Runtime: 111 Minutes.
Cast: Ryan Reynolds, Mireille Enos, Rosario Dawson, Kevin Durand.
Reviewed by Drew Ninnis.
Plot: Nine year-old Cassandra is kidnapped from the back of her father’s car, parked mere minutes outside a local diner. Her parents live with the consequences every day, as eight years later she has still not been found and is presumed dead. The local Niagara Falls Police continue to work the case, but less and less frequently; instead, focusing their efforts on a child pornography ring that may incidentally hold the key to the girl’s disappearance eight years ago.
Festival Goers? See it.
Viewed as part of the Canberra International Film Festival.
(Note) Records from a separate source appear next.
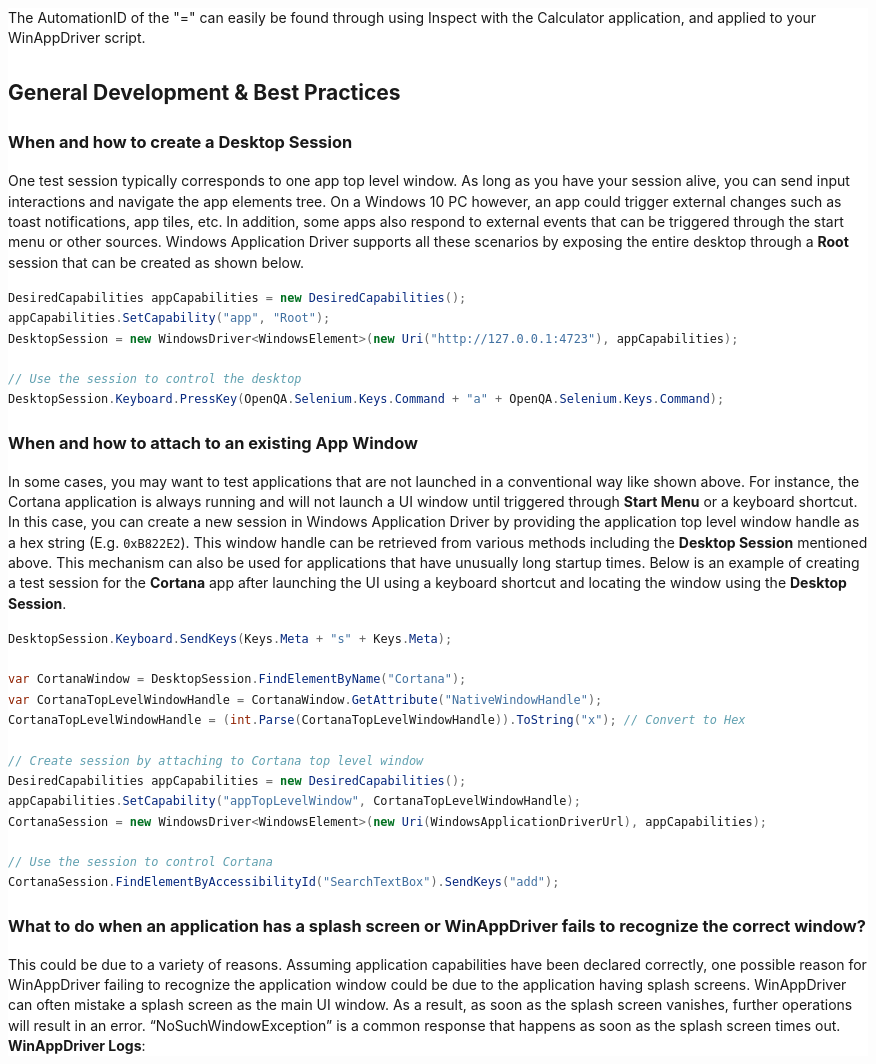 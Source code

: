 The AutomationID of the "=" can easily be found through using Inspect with the Calculator application, and applied to your WinAppDriver script. 


## **General Development & Best Practices** ##


### When and how to create a Desktop Session

One test session typically corresponds to one app top level window. As long as you have your session alive, you can send input interactions and navigate the app elements tree. On a Windows 10 PC however, an app could trigger external changes such as toast notifications, app tiles, etc. In addition, some apps also respond to external events that can be triggered through the start menu or other sources. Windows Application Driver supports all these scenarios by exposing the entire desktop through a **Root** session that can be created as shown below.

```c#
DesiredCapabilities appCapabilities = new DesiredCapabilities();
appCapabilities.SetCapability("app", "Root");
DesktopSession = new WindowsDriver<WindowsElement>(new Uri("http://127.0.0.1:4723"), appCapabilities);

// Use the session to control the desktop
DesktopSession.Keyboard.PressKey(OpenQA.Selenium.Keys.Command + "a" + OpenQA.Selenium.Keys.Command);
```

### When and how to attach to an existing App Window

In some cases, you may want to test applications that are not launched in a conventional way like shown above. For instance, the Cortana application is always running and will not launch a UI window until triggered through **Start Menu** or a keyboard shortcut. In this case, you can create a new session in Windows Application Driver by providing the application top level window handle as a hex string (E.g. `0xB822E2`). This window handle can be retrieved from various methods including the **Desktop Session** mentioned above. This mechanism can also be used for applications that have unusually long startup times. Below is an example of creating a test session for the **Cortana** app after launching the UI using a keyboard shortcut and locating the window using the **Desktop Session**.

```c#
DesktopSession.Keyboard.SendKeys(Keys.Meta + "s" + Keys.Meta);

var CortanaWindow = DesktopSession.FindElementByName("Cortana");
var CortanaTopLevelWindowHandle = CortanaWindow.GetAttribute("NativeWindowHandle");
CortanaTopLevelWindowHandle = (int.Parse(CortanaTopLevelWindowHandle)).ToString("x"); // Convert to Hex

// Create session by attaching to Cortana top level window
DesiredCapabilities appCapabilities = new DesiredCapabilities();
appCapabilities.SetCapability("appTopLevelWindow", CortanaTopLevelWindowHandle);
CortanaSession = new WindowsDriver<WindowsElement>(new Uri(WindowsApplicationDriverUrl), appCapabilities);

// Use the session to control Cortana
CortanaSession.FindElementByAccessibilityId("SearchTextBox").SendKeys("add");
```
### What to do when an application has a splash screen or WinAppDriver fails to recognize the correct window?
This could be due to a variety of reasons. Assuming application capabilities have been declared correctly, one possible reason for WinAppDriver failing to recognize the application window could be due to the application having splash screens. WinAppDriver can often mistake a splash screen as the main UI window. As a result,  as soon as the splash screen vanishes, further operations will result in an error. “NoSuchWindowException” is a common response that happens as soon as the splash screen times out. 
**WinAppDriver Logs**:
```sh
```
Review: The Captive is a thrilling return to form for writer-director Atom Egoyan, who hasn’t had a good few years in the eyes of the critic. Fresh off the banal and forgettable Devil’s Knot, the director has chosen to fashion a story of his own, about a young girl being kidnapped, into a starring vehicle for Ryan Reynolds. Egoyan has always been a master of small details and coaxing low-key but convincing performances out of his actors; here he proves that he still has a flair for the broader narrative and, in particular, a master’s grasp of film structure.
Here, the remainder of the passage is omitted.